Nigeria: Rioting in North, Buhari Rejects Results

18 April 2011

Kano — Incumbent President Goodluck Jonathan was declared the winner of Nigeria's election on Monday as tensions began rising across the vast northern half of the country, which had strongly backed opposition candidate Muhammadu Buhari in Saturday's poll.

Professor Attahiru Jega, chairman of the Independent National Electoral Commission (INEC), announced that Jonathan had won the poll with 22.5 million votes compared to 12.2 million for Bhuari, his closest contender. Total votes cast were about 39.5 million.

Provisional results had indicated that Jonathan was likely to win. By mid-morning on Monday, young men and boys had taken to the streets of several cities, armed with wooden planks and lighter fuel, protesting the victory of the "accidental incumbent" Goodluck Jonathan, who won with what some said were unbelievable margins of more than 99 percent in his home state in the southern oil-rich Delta, while Buhari swept the northern vote. A map of these results is telling: Nigeria's electorate is deeply divided over their presidential preferences.

Some voters, who turned out peacefully and in force on Saturday, appeared unwilling to accept the results on Monday.

In the historic northern city of Kano the same "ready army" of unemployed youth who have participated in political elite-sponsored rigging of past votes set up checkpoints and demanded that passersby express their preference for Buhari. Later, the protests became riots and young men targeted known supporters of the ruling People's Democratic Party (PDP) and burned cars outside the emir of Kano's house. By late afternoon, a doctor at the Murtalla Muhammad Hospital in Kano told AllAfrica.com that he had seen 10 dead bodies and more than 15 gunshot wound victims in the hospital's emergency ward.
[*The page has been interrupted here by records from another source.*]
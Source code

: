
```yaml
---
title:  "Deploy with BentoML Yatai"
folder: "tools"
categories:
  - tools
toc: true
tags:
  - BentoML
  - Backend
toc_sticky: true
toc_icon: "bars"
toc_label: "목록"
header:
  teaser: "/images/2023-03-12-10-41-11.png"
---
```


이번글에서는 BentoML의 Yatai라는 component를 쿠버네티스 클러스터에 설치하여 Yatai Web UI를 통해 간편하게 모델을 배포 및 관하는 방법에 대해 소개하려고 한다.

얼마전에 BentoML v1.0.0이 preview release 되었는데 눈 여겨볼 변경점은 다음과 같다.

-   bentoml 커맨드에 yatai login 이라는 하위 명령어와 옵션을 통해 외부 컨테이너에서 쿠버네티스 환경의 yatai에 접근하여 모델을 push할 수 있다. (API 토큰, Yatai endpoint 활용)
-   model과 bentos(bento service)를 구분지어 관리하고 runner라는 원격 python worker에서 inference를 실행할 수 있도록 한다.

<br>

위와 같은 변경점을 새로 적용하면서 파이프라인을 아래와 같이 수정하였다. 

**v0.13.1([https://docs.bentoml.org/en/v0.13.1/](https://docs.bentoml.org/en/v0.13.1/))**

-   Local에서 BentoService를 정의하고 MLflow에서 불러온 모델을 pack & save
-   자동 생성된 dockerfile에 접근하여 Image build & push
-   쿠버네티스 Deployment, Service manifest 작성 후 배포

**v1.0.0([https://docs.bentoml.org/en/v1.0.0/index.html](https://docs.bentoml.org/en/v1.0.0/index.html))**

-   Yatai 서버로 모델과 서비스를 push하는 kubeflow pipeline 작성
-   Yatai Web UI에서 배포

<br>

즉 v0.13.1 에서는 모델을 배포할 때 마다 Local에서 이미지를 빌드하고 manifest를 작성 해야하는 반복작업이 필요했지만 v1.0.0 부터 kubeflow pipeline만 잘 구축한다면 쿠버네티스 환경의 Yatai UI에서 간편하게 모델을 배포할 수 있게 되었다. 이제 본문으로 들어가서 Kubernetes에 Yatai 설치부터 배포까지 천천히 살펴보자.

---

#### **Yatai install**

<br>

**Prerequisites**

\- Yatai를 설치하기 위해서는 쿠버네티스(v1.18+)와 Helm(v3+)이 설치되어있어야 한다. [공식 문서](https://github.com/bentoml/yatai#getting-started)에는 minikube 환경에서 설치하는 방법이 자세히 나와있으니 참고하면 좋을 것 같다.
Violence also struck the northern cities of Kaduna and Zaria, where witnesses said rioters lit bonfires and security forces shot in the air to disperse crowds.

At Murtalla Muhammad Hospital in Kano, a doctor expressed chagrin at the events, saying that the rioters were "out to steal and loot," and didn't have "any political ambition."
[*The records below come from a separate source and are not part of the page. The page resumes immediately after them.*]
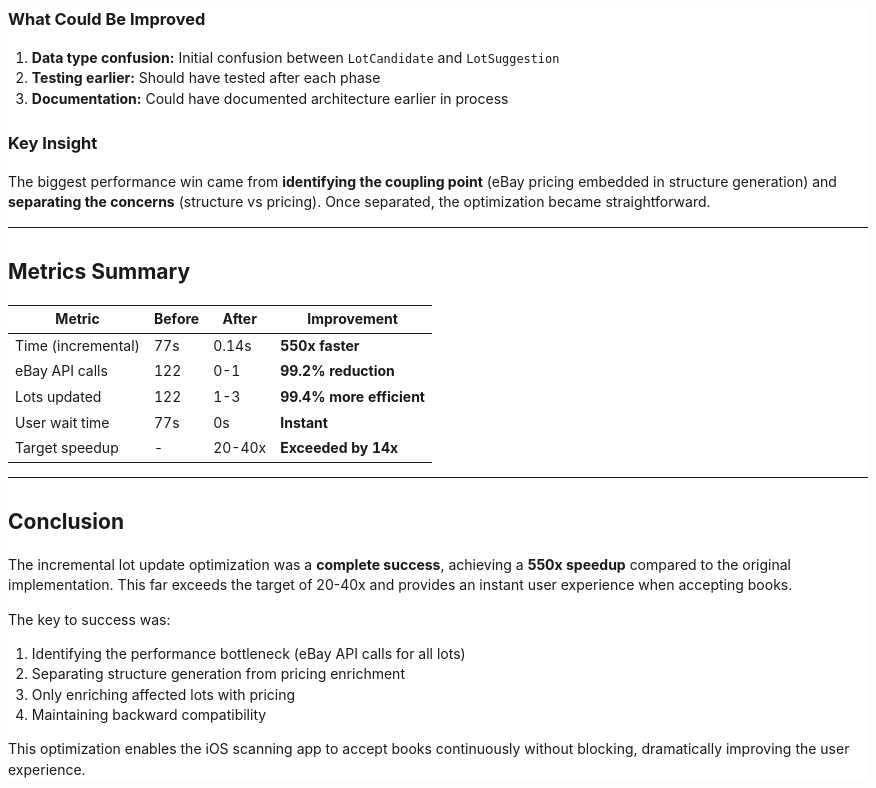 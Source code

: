 ### What Could Be Improved
1. **Data type confusion:** Initial confusion between `LotCandidate` and `LotSuggestion`
2. **Testing earlier:** Should have tested after each phase
3. **Documentation:** Could have documented architecture earlier in process

### Key Insight
The biggest performance win came from **identifying the coupling point** (eBay pricing embedded in structure generation) and **separating the concerns** (structure vs pricing). Once separated, the optimization became straightforward.

---

## Metrics Summary

| Metric | Before | After | Improvement |
|--------|--------|-------|-------------|
| Time (incremental) | 77s | 0.14s | **550x faster** |
| eBay API calls | 122 | 0-1 | **99.2% reduction** |
| Lots updated | 122 | 1-3 | **99.4% more efficient** |
| User wait time | 77s | 0s | **Instant** |
| Target speedup | - | 20-40x | **Exceeded by 14x** |

---

## Conclusion

The incremental lot update optimization was a **complete success**, achieving a **550x speedup** compared to the original implementation. This far exceeds the target of 20-40x and provides an instant user experience when accepting books.

The key to success was:
1. Identifying the performance bottleneck (eBay API calls for all lots)
2. Separating structure generation from pricing enrichment
3. Only enriching affected lots with pricing
4. Maintaining backward compatibility

This optimization enables the iOS scanning app to accept books continuously without blocking, dramatically improving the user experience.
The young men may have been drawn to the streets, however, by public statements made by Buhari and his party's spokesmen, who filed a formal complaint on Monday afternoon to INEC, accusing the ruling party of widespread rigging in the south.

"The results announced so far cannot stand based on the irregularities we have seen," Buhari's spokesman Yinka Odumakin told Reuters news agency. "In (the northern states of) Kano and Katsina there were reductions in our vote ... We cannot accept these results as announced until cross-checks have been carried out by the electoral commission," he said.

Observers from the African Union and the Economic Community of West African states lauded Saturday's vote as fair and credible.